-- The problem --
For this exercise, restate word for word only the lines from the first line of the data to the line containing "This lesson covers".

--- START ---

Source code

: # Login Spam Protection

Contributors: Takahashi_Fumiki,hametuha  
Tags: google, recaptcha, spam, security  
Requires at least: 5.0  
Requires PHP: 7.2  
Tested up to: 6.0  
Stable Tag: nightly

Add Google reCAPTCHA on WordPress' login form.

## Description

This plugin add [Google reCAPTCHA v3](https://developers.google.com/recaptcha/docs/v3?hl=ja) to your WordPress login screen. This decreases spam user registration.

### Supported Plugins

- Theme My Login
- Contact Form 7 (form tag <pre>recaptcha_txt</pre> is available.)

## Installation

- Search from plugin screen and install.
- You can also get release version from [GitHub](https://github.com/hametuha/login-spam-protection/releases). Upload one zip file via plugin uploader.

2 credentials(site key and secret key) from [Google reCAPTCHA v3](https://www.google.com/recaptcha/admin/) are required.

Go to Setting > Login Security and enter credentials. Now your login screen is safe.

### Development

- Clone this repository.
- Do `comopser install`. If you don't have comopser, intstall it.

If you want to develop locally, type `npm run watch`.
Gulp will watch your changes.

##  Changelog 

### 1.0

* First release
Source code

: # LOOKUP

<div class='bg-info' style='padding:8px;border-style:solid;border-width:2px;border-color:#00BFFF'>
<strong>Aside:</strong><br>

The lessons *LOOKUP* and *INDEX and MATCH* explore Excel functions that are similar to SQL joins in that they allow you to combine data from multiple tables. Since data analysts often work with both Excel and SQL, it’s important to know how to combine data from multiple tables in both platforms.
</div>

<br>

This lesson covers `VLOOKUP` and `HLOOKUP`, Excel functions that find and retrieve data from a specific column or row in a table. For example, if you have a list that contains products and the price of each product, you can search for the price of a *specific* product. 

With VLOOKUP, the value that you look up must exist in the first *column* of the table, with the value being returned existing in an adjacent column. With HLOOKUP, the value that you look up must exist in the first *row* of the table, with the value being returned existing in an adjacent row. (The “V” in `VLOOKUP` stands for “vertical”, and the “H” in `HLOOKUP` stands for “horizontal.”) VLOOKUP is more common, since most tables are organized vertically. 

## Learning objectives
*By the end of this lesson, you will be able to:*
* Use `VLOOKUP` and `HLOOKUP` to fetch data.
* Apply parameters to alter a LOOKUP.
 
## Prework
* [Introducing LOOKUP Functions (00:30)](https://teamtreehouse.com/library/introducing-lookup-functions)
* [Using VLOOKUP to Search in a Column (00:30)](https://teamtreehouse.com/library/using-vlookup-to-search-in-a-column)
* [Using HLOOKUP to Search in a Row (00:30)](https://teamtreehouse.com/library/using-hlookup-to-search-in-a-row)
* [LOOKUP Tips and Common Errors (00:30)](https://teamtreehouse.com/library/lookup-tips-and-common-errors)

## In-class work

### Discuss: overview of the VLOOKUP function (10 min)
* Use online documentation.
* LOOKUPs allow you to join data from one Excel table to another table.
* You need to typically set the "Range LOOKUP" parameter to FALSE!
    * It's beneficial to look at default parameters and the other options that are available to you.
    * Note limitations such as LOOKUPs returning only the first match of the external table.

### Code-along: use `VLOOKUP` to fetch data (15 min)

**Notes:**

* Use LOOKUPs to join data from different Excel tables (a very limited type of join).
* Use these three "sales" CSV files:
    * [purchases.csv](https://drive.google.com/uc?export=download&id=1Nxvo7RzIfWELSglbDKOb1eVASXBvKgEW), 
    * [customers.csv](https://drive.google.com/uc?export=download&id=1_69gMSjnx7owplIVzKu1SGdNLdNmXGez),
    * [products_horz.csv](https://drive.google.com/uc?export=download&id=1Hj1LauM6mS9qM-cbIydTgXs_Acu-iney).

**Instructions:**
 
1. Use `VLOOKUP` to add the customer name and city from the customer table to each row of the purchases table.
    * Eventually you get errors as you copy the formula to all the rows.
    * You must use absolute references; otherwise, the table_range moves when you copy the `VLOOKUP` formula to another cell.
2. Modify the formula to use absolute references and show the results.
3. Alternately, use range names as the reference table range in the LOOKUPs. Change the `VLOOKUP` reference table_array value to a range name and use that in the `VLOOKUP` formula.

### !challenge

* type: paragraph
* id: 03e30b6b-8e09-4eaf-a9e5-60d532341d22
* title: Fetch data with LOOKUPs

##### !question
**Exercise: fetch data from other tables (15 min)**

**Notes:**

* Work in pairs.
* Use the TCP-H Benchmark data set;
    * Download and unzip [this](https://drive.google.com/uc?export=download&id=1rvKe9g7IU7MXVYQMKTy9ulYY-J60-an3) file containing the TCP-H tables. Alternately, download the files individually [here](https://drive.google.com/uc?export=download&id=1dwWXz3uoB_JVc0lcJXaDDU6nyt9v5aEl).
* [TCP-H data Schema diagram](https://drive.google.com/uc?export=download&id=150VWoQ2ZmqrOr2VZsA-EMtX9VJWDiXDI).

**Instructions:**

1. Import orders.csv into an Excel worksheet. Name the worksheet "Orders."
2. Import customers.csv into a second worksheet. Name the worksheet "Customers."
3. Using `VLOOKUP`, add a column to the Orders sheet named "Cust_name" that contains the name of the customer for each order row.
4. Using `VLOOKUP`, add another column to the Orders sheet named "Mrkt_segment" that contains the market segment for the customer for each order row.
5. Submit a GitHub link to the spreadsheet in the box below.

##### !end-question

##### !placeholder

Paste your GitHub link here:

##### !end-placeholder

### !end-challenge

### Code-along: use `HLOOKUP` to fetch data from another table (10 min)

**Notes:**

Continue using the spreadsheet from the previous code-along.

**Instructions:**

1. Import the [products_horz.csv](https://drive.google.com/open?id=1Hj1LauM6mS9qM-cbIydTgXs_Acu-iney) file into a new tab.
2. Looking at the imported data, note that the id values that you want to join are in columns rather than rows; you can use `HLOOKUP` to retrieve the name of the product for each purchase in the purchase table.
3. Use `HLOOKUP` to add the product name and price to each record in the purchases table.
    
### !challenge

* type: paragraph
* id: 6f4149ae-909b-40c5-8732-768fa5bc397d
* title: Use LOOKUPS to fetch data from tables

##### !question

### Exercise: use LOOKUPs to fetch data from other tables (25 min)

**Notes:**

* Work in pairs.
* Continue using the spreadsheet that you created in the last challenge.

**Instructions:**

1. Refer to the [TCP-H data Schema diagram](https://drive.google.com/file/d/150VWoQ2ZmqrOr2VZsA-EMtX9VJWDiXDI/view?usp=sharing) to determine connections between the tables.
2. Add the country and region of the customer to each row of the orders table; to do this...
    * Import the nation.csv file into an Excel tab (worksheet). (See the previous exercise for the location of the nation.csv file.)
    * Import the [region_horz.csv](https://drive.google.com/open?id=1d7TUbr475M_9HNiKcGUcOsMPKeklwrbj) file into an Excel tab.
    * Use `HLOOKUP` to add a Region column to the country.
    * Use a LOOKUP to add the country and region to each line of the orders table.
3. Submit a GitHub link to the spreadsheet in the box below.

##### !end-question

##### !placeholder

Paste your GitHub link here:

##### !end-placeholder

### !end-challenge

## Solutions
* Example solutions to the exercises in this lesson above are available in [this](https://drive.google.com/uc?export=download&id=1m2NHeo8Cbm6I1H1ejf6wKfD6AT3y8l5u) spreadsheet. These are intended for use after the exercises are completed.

--- END ---

-- Response to the task --
Source code

: # Login Spam Protection

Contributors: Takahashi_Fumiki,hametuha  
Tags: google, recaptcha, spam, security  
Requires at least: 5.0  
Requires PHP: 7.2  
Tested up to: 6.0  
Stable Tag: nightly

Add Google reCAPTCHA on WordPress' login form.

## Description

This plugin add [Google reCAPTCHA v3](https://developers.google.com/recaptcha/docs/v3?hl=ja) to your WordPress login screen. This decreases spam user registration.

### Supported Plugins

- Theme My Login
- Contact Form 7 (form tag <pre>recaptcha_txt</pre> is available.)

## Installation

- Search from plugin screen and install.
- You can also get release version from [GitHub](https://github.com/hametuha/login-spam-protection/releases). Upload one zip file via plugin uploader.

2 credentials(site key and secret key) from [Google reCAPTCHA v3](https://www.google.com/recaptcha/admin/) are required.

Go to Setting > Login Security and enter credentials. Now your login screen is safe.

### Development

- Clone this repository.
- Do `comopser install`. If you don't have comopser, intstall it.

If you want to develop locally, type `npm run watch`.
Gulp will watch your changes.

##  Changelog 

### 1.0

* First release
Source code

: # LOOKUP

<div class='bg-info' style='padding:8px;border-style:solid;border-width:2px;border-color:#00BFFF'>
<strong>Aside:</strong><br>

The lessons *LOOKUP* and *INDEX and MATCH* explore Excel functions that are similar to SQL joins in that they allow you to combine data from multiple tables. Since data analysts often work with both Excel and SQL, it’s important to know how to combine data from multiple tables in both platforms.
</div>

<br>

This lesson covers `VLOOKUP` and `HLOOKUP`, Excel functions that find and retrieve data from a specific column or row in a table. For example, if you have a list that contains products and the price of each product, you can search for the price of a *specific* product. 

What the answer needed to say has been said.